I was at a talk yesterday, given by two colleagues who had just returned from doing some charity work in Uganda. In and amongst all the stunning photos, cute stories of village children and tales of goat kebabs, the phrase 'white people' kept popping up and it was starting to make me feel uncomfortable. The term was used to describe the volunteers who go over to help the mainly black (and Asian) native people.

However, not all volunteers, travellers and tourists to the region are white. In fact the representative from our company, who went last year, is black himself. Therefore the liberally applied 'white people' term just cannot be used to describe all foreigners who come out to help.

When I questioned it, I was told it was a translation of the word muzungu, which means white person and this is the term of address and exclamation of general excitement and amazement when a non-Ugandan person is spotted.

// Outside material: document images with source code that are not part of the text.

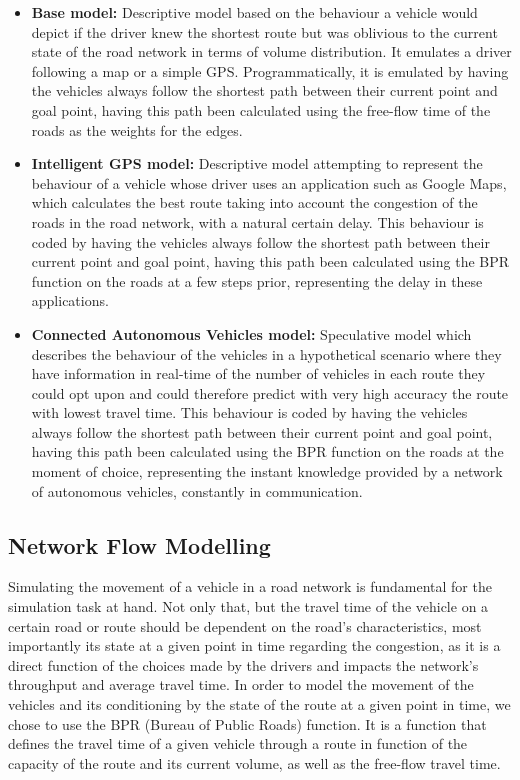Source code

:\begin{itemize}
    \item \textbf{Base model:} Descriptive model based on the behaviour a vehicle would depict if the driver knew the shortest route but was oblivious to the current state of the road network in terms of volume distribution. It emulates a driver following a map or a simple GPS. Programmatically, it is emulated by having the vehicles always follow the shortest path between their current point and goal point, having this path been calculated using the free-flow time of the roads as the weights for the edges.
    \item \textbf{Intelligent GPS model:} Descriptive model attempting to represent the behaviour of a vehicle whose driver uses an application such as Google Maps, which calculates the best route taking into account the congestion of the roads in the road network, with a natural certain delay. This behaviour is coded by having the vehicles always follow the shortest path between their current point and goal point, having this path been calculated using the BPR function on the roads at a few steps prior, representing the delay in these applications.
    \item \textbf{Connected Autonomous Vehicles model:} Speculative model which describes the behaviour of the vehicles in a hypothetical scenario where they have information in real-time of the number of vehicles in each route they could opt upon and could therefore predict with very high accuracy the route with lowest travel time. This behaviour is coded by having the vehicles always follow the shortest path between their current point and goal point, having this path been calculated using the BPR function on the roads at the moment of choice, representing the instant knowledge provided by a network of autonomous vehicles, constantly in communication.
\end{itemize}

\subsection{Network Flow Modelling}

Simulating the movement of a vehicle in a road network is fundamental for the simulation task at hand. Not only that, but the travel time of the vehicle on a certain road or route should be dependent on the road's characteristics, most importantly its state at a given point in time regarding the congestion, as it is a direct function of the choices made by the drivers and impacts the network's throughput and average travel time. In order to model the movement of the vehicles and its conditioning by the state of the route at a given point in time, we chose to use the BPR (Bureau of Public Roads) function. It is a function that defines the travel time of a given vehicle through a route in function of the capacity of the route and its current volume, as well as the free-flow travel time.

Regardless of the words direct translation, when we translate words, we translate the meaning in context and not the literal translation.

For example, in Japanese the term gaijin literally means outside person. However, on my return to England I would not refer to all the non-Japanese I had seen as 'outside people'. Even if I was relating some Japanese conversations about gaijin , I would most likely translate it as foreigner, or perhaps Westerner, depending on the context.

The Ugandans use the word muzungu to refer to visitors who are not Ugandan. True, they may be mostly white but not exclusively so. We have to be aware of the power of our words and talking about the help that 'white people' offer Uganda, to a multicultural London audience is just not right. It alienates those who are not white. A more suitable term may be foreigner, although these word is not free from controversy. Or perhaps Westerner as these may be in the majority, but I'm sure there may be Indians or Japanese, for example, who may fancy a bit of a holiday or some volunteer work, so the term Westerner doesn't really fit the bill either.

A little bit of Wiki magic reveals the origins of muzungu to be a description of 'one who moves around'. Not exclusively white then, hey?